Subject: File Number S7-14-08

September 10, 2008

The Honorable Christopher Cox, Chairman
U.S. Securities and Exchange Commission
100 F Street, N.E.
Washington, D.C. 20549

Re: Indexed Annuities and Certain Other Insurance Contracts, File No. S7-14-08

Dear Chairman Cox:

I urge you to adopt the rule proposed in File No.S7-14-08.

The Financial Accounting Standards Board Derivatives Implementation Group in Statement 133 Implementation Issue No. B29 Titled "Embedded Derivatives: Equity-Indexed Annuity Contracts with Embedded Derivatives" latest revision posted on June 16, 2006 at http://www.fasb.org/derivatives/issueb29.shtml states:

"EIAs typically have minimal mortality risk and are therefore classified as investment contracts under FASB Statement No. 97, Accounting and Reporting by Insurance Enterprises for Certain Long-Duration Contracts and for Realized Gains and Losses from the Sale of Investments. EIAs often do not have specified maturity dates; therefore, the contracts remain in the deferral (accumulation) phase until the customer either surrenders the contract or elects annuitization"

I also call your attention to a Munich Re publication titled "Equity-Indexed Annuities in the United States" based on a research paper written by Manfred Bodmayr of Munich Re during his participation as an International Visiting Fellow at Georgia State University that is available for download at http://www.marclife.com/research/pdf/equity.pdf.

This publication provides an excellent overview of Equity-Indexed Annuities. On page 22, in a discussion on pricing EIA products, Mr.Bodmayr states:

"The insurer will hedge future index growth by purchasing index call options with a strike price equal to the minimum contract value."

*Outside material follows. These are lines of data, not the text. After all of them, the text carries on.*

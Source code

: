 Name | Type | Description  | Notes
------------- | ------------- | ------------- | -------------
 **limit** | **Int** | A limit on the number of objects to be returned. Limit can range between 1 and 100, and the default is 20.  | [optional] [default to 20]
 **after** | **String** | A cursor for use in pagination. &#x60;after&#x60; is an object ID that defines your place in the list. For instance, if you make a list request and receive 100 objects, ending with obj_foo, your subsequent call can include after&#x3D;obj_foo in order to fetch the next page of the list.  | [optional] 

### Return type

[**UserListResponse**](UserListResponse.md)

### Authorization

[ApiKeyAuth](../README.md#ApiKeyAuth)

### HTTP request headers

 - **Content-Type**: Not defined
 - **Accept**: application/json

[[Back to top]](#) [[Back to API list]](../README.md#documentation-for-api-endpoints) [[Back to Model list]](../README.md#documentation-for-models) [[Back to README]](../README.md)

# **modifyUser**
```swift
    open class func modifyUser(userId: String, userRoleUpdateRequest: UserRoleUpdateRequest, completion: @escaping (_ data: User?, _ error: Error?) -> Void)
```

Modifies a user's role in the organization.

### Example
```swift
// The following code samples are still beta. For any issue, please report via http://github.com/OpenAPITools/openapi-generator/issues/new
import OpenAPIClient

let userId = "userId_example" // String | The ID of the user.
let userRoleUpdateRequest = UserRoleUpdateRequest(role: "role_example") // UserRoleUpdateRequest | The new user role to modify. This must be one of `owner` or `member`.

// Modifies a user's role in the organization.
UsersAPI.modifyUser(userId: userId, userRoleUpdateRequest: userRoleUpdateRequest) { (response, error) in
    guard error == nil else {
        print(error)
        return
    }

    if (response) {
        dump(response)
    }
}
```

Assuming that over the long-term providers of index call options earn a profit and a return on allocated capital and discount the expected payoff at a risk-free interest rate, I ask the Commission to consider whether Equity-Indexed Annuity policyholders can ever expect to earn more over the long-run on the amount allocated to purchase index call options than a risk-free rate of return less any spreads charged by the insurance company and option market makers.